Secretive off-Broadway ‘Phantom of the Opera’ riff is a sexy, hot ticket




Theater review

MASQUERADE

Two hours with no intermission. Through Feb. 1 at Lee’s Art Shop, 218 W. 57th Street.

When “The Phantom of the Opera” closed on Broadway in 2023 after a mirror-shattering 35-year run, everybody figured it would eventually come back.

Nobody, however, foresaw that the return of Andrew Lloyd Webber’s musical to New York would take up an entire department store and require comfortable shoes. 

But, as soprano Christine Daae says, “Things have changed, Raoul.”

That’s “Masquerade,” the hot-ticket, magical, immersive spin on the show that opened Monday night off-Broadway at that old hallowed hall of theater, Lee’s Art Shop on 57th Street.

Directed by Diane Paulus, it’s “Sleep No More” meets “The Music of the Night.” You journey from the basement to an open-air rooftop — all of which has been transformationally and gorgeously designed and decorated. 

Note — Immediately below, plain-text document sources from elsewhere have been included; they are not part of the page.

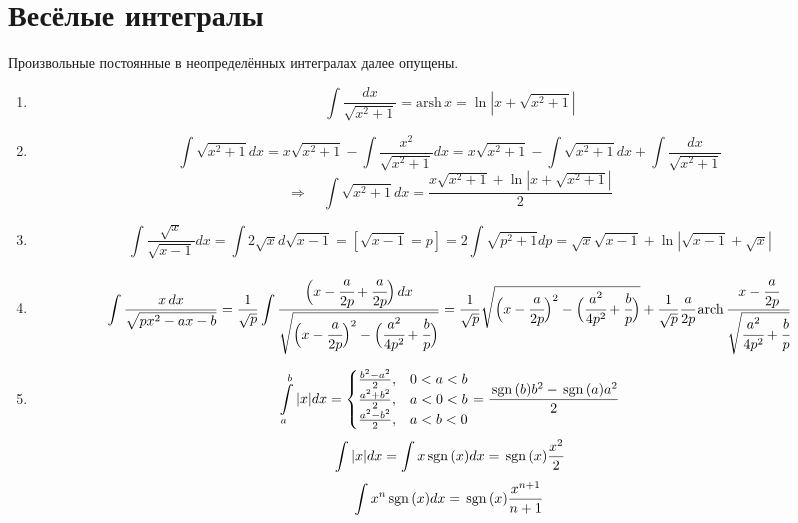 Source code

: \section{Весёлые интегралы}
Произвольные постоянные в неопределённых интегралах далее опущены.
\begin{enumerate}
	\item 
	\[
		\int \frac{dx}{\sqrt{x^2 + 1}} = \mathrm{arsh\,}x = \ln |x + \sqrt{x^2 + 1}|
	\]
	\item
	\[
		\int \sqrt{x^2 + 1} dx = 
		x \sqrt{x^2 + 1} - \int \frac{x^2}{\sqrt{x^2 + 1}}dx =
		x \sqrt{x^2 + 1} - \int \sqrt{x^2 + 1}dx + \int \frac{dx}{\sqrt{x^2 + 1}}
	\]
	\[
		\Rightarrow \quad
		\int \sqrt{x^2 + 1} dx = \frac{x \sqrt{x^2 + 1} + \ln |x + \sqrt{x^2 + 1}|}{2}
	\]
	\item
	\[
		\int \frac{\sqrt{x}}{\sqrt{x-1}} dx = 
		\int 2 \sqrt{x} d\sqrt{x-1} =
		[\sqrt{x - 1} = p]
		= 2 \int \sqrt{p^2 + 1} dp = 
		\sqrt{x} \sqrt{x-1}+ \ln |\sqrt{x - 1} + \sqrt{x}|
	\]
	\item
	\[
		\int \frac{x\,dx}{\sqrt{px^2 - ax - b}} = 
		\frac{1}{\sqrt{p}} \int \frac{\Big(x - \cfrac{a}{2p} + \cfrac{a}{2p}\Big)\,dx}{\sqrt{\Big(x - \cfrac{a}{2p}\Big)^2 - \Big(\cfrac{a^2}{4p^2} + \cfrac{b}{p}\Big)}}
		= \frac{1}{\sqrt{p}} \sqrt{\Big(x - \cfrac{a}{2p}\Big)^2 - \Big(\cfrac{a^2}{4p^2} + \cfrac{b}{p}\Big)} + 
		\frac{1}{\sqrt{p}} \cfrac{a}{2p} \,\mathrm{arch\,} \frac{x - \cfrac{a}{2p}}{\sqrt{\cfrac{a^2}{4p^2} + \cfrac{b}{p}}}
	\]
	\item
	\[
		\int\limits_a^b |x| dx = 
		\begin{cases}
		\frac{b^2 - a^2}{2}, & 0 < a < b \\
		\frac{a^2 + b^2}{2}, & a < 0 < b \\
		\frac{a^2 - b^2}{2}, & a < b < 0
		\end{cases}
		=
		\frac{\mathrm{\,sgn}\,(b) b^2 - \mathrm{\,sgn}\,(a) a^2}{2}
	\]
	\[
		\int |x| dx = \int x \mathrm{\,sgn}\, (x) dx = \mathrm{\,sgn}\, (x) \frac{x^2}{2}
	\]
	\[
		\int x^n \mathrm{\,sgn}\, (x) dx = \mathrm{\,sgn}\, (x) \frac{x^{n+1}}{n + 1}
	\]
\end{enumerate}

The chandelier still falls and the gondola glides through the mist. I had tremendous phun.

The way the dream-like experience works is 60 people enter at each of six performances a night dressed in black, silver and white. If you’ve seen “Ratatouille,” you know what color the critics wore. Everybody also has to don a mask. 

Lacey face coverings are provided. But plenty of people brought their own from home, which begged some questions. 

Sixty audiences per performance enjoy the immersive “Phantom of the Opera” take called “Masquerade.” Oscar Ouk

Of course, twelve straight hours of poperatic singing is next to impossible. So, there is a sextet of talented Phantoms and Christines, and varying numbers of Raouls, Madame Girys and other roles acting out a tantalizing Tetris. 

I saw Jeff Kready as the opera ghost and Anna Zavelson as diva Daae, both of whom sing at a Broadway caliber just a couple feet from your face.

The orchestra unfortunately is canned — logistically that’s the only option — but at least the overture is played live by a devilishly good violinist, who lurks around throughout. 

The audience goes through a dizzying array of rooms. Matthew Murphy and Evan Zimmerman

Where “Masquerade” is unlike the now-shuttered “Sleep No More” at the McKittrick Hotel is that patrons don’t dart off wherever they’d like to go — be it the Phantom’s boudoir or the fly loft of the Opera Populaire. 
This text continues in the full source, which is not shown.